Story so far: Nothings really, I have a 14t front sprocket ordered, and I am currently looking at purchasing an Arrow exhuast, budget beeing ?200. Intrested in speed more than looks!
Find your carb's overflow pipe. Probably runs down with the jumble of pipes on the right hand side of the bike.
Re-route it into your end can, just before the back end.
Watch as the carb overflows, drops petrol onto the can which is hotter than the flashpoint of petrol (you don't need to measure this!!!), and the petrol ignites.
Find your carb's overflow pipe. Probably runs down with the jumble of pipes on the right hand side of the bike.

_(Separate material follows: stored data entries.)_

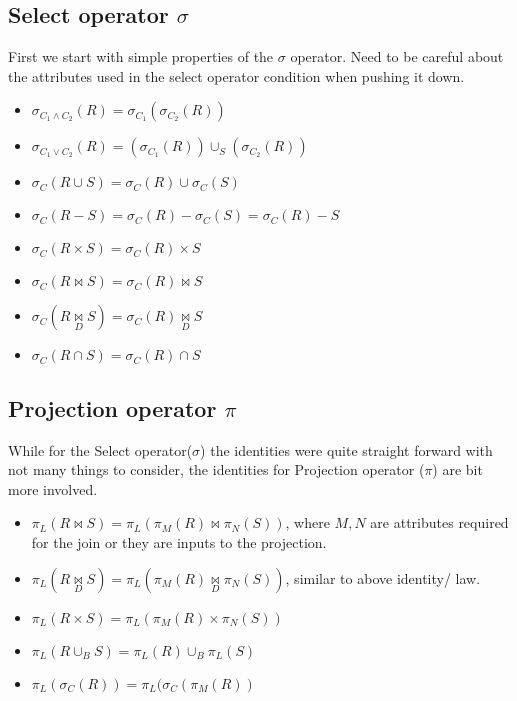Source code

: \subsection{Select operator $\sigma$}
First we start with simple properties of the $\sigma$ operator. Need to be careful about the attributes used in the select operator condition when pushing it down.
\begin{itemize}
    \item $\sigma_{C_1 \land C_2}(R) = \sigma_{C_1}(\sigma_{C_2}(R)) $
    \item $\sigma_{C_1 \lor C_2}(R) = (\sigma_{C_1}(R)) \cup_S (\sigma_{C_2}(R))$
    \item $\sigma_{C}(R \cup S) = \sigma_{C}(R) \cup \sigma_{C}(S)$
    \item $\sigma_{C}(R - S) = \sigma_{C}(R) - \sigma_{C}(S) = \sigma_{C}(R) - S$
    \item $\sigma_{C}(R \times S) = \sigma_{C}(R) \times S$
    \item $\sigma_{C}(R \bowtie S) = \sigma_{C}(R) \bowtie S$
    \item $\sigma_{C}(R \underset{D}{\bowtie} S) = \sigma_{C}(R) \underset{D}{\bowtie} S$
    \item $\sigma_{C}(R \cap S) = \sigma_{C}(R) \cap S$
\end{itemize}

\subsection{Projection operator $\pi$}
While for the Select operator($\sigma$) the identities were quite straight forward with not many things to consider, the identities for Projection operator ($\pi$) are bit more involved.
\begin{itemize}
    \item $\pi_{L}(R \bowtie S) = \pi_{L}(\pi_{M}(R) \bowtie \pi_{N}(S))$, where $M,N$ are attributes required for the join or they are inputs to the projection.
    \item $\pi_{L}(R \underset{D}{\bowtie} S) = \pi_{L}(\pi_{M}(R) \underset{D}{\bowtie} \pi_{N}(S))$, similar to above identity/ law.
    \item $\pi_{L}(R \times S) = \pi_{L}(\pi_{M}(R) \times \pi_{N}(S))$
    \item $\pi_{L}(R \cup_{B} S) = \pi_{L}(R) \cup_{B} \pi_{L}(S)$
    \item $\pi_{L}(\sigma_{C}(R))=\pi_{L}(\sigma_{C}(\pi_{M}(R))$
\end{itemize}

Re-route it into your end can, just before the back end.
Watch as the carb overflows, drops petrol onto the can which is hotter than the flashpoint of petrol (you don't need to measure this!!!), and the petrol ignites.
Only if both exhaust and intake valves are open, which they never are at the same time. There is ALWAYS outbound pressure moving from engine to end of exhaust. Pressure wave moving up the exhaust towards the engine is highly unlikely, and even if it did, it'd only get INTO the engine if the exhaust valve was open at that particular time.
You wouldn't notice any effect on engine performance basically, and there's no risk to carb etc etc. On a 2T where there are no valves, yes, you could potentially have a few issues, but on a 4T... no chance.
nah i know it wouldnt go via the engine. I was only thinking that if the carb overflow tube was attatched to the exhaust then the pressure waves would go up that and directly into the carb.